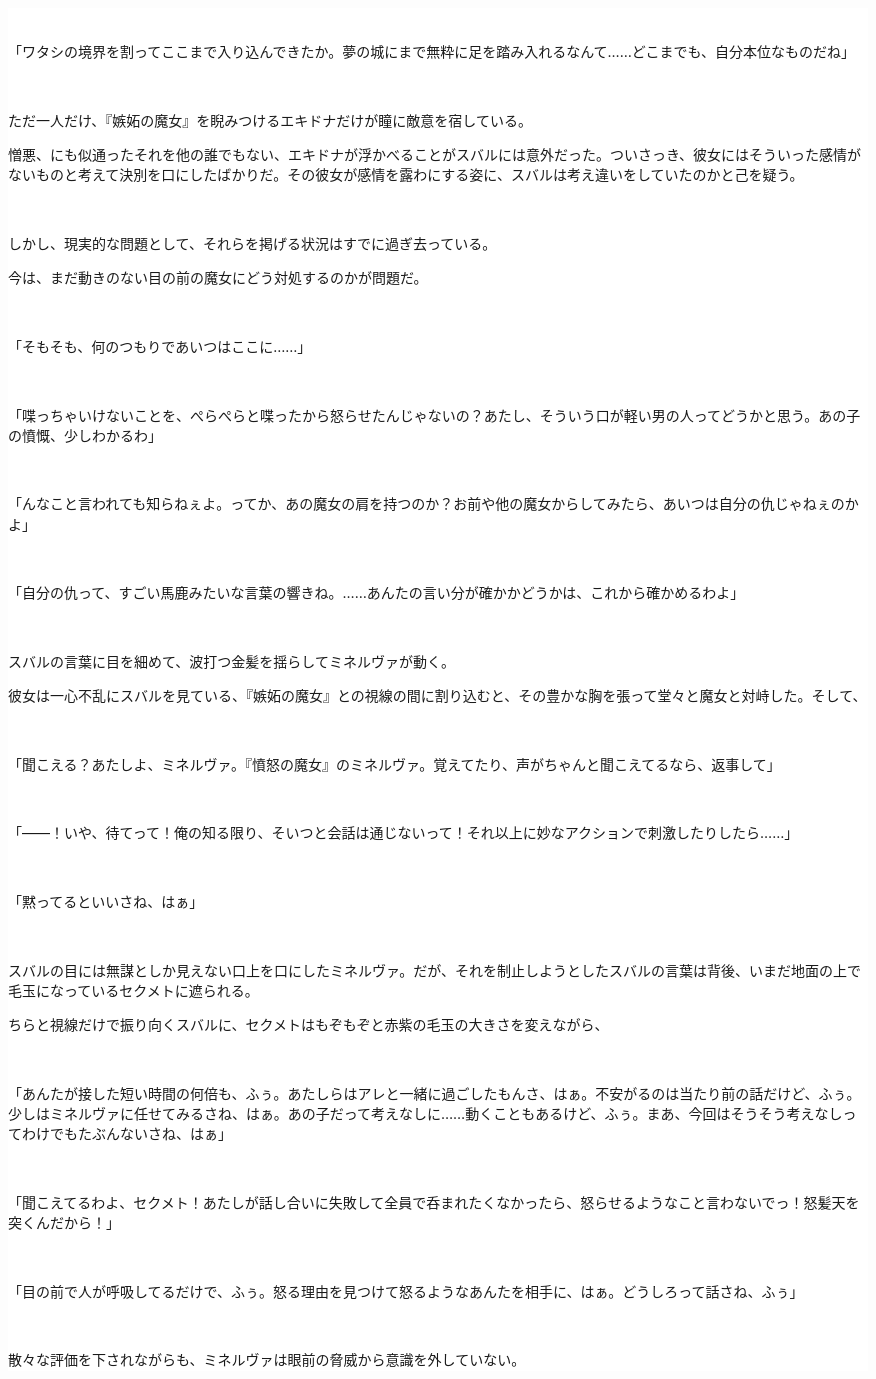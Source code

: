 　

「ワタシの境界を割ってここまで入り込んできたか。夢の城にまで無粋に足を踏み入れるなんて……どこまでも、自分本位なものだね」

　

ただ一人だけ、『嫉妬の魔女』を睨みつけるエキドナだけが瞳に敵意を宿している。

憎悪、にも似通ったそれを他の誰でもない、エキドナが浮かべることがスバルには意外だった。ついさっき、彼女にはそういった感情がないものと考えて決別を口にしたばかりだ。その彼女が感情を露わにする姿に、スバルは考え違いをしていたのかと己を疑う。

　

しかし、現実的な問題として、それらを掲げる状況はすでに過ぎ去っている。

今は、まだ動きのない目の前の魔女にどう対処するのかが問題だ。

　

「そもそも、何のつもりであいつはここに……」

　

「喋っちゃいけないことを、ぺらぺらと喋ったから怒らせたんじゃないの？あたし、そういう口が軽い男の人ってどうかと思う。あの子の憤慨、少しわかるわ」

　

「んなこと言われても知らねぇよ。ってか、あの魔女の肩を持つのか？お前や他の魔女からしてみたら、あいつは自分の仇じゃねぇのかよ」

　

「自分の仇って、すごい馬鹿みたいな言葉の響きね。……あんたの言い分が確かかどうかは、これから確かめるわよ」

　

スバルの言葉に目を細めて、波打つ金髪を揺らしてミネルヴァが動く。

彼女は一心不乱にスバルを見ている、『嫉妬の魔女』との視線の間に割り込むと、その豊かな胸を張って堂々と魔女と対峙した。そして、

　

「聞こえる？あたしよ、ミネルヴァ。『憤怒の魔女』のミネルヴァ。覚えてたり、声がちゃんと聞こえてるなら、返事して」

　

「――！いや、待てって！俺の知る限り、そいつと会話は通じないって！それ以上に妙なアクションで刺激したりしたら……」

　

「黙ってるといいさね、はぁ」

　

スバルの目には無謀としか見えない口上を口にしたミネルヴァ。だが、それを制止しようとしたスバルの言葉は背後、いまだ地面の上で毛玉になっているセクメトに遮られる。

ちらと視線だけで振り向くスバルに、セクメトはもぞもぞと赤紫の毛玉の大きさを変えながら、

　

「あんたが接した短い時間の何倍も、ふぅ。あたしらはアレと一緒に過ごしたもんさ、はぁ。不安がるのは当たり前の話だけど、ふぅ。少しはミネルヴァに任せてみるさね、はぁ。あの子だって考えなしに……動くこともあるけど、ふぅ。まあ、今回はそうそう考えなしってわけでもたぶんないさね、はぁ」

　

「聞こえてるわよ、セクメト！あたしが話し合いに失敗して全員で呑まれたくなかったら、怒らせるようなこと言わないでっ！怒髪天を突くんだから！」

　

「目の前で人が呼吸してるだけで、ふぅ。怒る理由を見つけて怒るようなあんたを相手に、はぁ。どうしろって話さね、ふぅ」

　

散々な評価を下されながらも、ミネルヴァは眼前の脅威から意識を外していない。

************

Reproduce every record word for word. The copy must contain no pictures.

Source code

: 　

「ワタシの境界を割ってここまで入り込んできたか。夢の城にまで無粋に足を踏み入れるなんて……どこまでも、自分本位なものだね」

　

ただ一人だけ、『嫉妬の魔女』を睨みつけるエキドナだけが瞳に敵意を宿している。

憎悪、にも似通ったそれを他の誰でもない、エキドナが浮かべることがスバルには意外だった。ついさっき、彼女にはそういった感情がないものと考えて決別を口にしたばかりだ。その彼女が感情を露わにする姿に、スバルは考え違いをしていたのかと己を疑う。

　

しかし、現実的な問題として、それらを掲げる状況はすでに過ぎ去っている。

今は、まだ動きのない目の前の魔女にどう対処するのかが問題だ。

　

「そもそも、何のつもりであいつはここに……」

　

「喋っちゃいけないことを、ぺらぺらと喋ったから怒らせたんじゃないの？あたし、そういう口が軽い男の人ってどうかと思う。あの子の憤慨、少しわかるわ」

　

「んなこと言われても知らねぇよ。ってか、あの魔女の肩を持つのか？お前や他の魔女からしてみたら、あいつは自分の仇じゃねぇのかよ」

　

「自分の仇って、すごい馬鹿みたいな言葉の響きね。……あんたの言い分が確かかどうかは、これから確かめるわよ」

　

スバルの言葉に目を細めて、波打つ金髪を揺らしてミネルヴァが動く。

彼女は一心不乱にスバルを見ている、『嫉妬の魔女』との視線の間に割り込むと、その豊かな胸を張って堂々と魔女と対峙した。そして、

　

「聞こえる？あたしよ、ミネルヴァ。『憤怒の魔女』のミネルヴァ。覚えてたり、声がちゃんと聞こえてるなら、返事して」

　

「――！いや、待てって！俺の知る限り、そいつと会話は通じないって！それ以上に妙なアクションで刺激したりしたら……」

　

「黙ってるといいさね、はぁ」

　

スバルの目には無謀としか見えない口上を口にしたミネルヴァ。だが、それを制止しようとしたスバルの言葉は背後、いまだ地面の上で毛玉になっているセクメトに遮られる。

ちらと視線だけで振り向くスバルに、セクメトはもぞもぞと赤紫の毛玉の大きさを変えながら、

　

「あんたが接した短い時間の何倍も、ふぅ。あたしらはアレと一緒に過ごしたもんさ、はぁ。不安がるのは当たり前の話だけど、ふぅ。少しはミネルヴァに任せてみるさね、はぁ。あの子だって考えなしに……動くこともあるけど、ふぅ。まあ、今回はそうそう考えなしってわけでもたぶんないさね、はぁ」

　

「聞こえてるわよ、セクメト！あたしが話し合いに失敗して全員で呑まれたくなかったら、怒らせるようなこと言わないでっ！怒髪天を突くんだから！」

　

「目の前で人が呼吸してるだけで、ふぅ。怒る理由を見つけて怒るようなあんたを相手に、はぁ。どうしろって話さね、ふぅ」

　

散々な評価を下されながらも、ミネルヴァは眼前の脅威から意識を外していない。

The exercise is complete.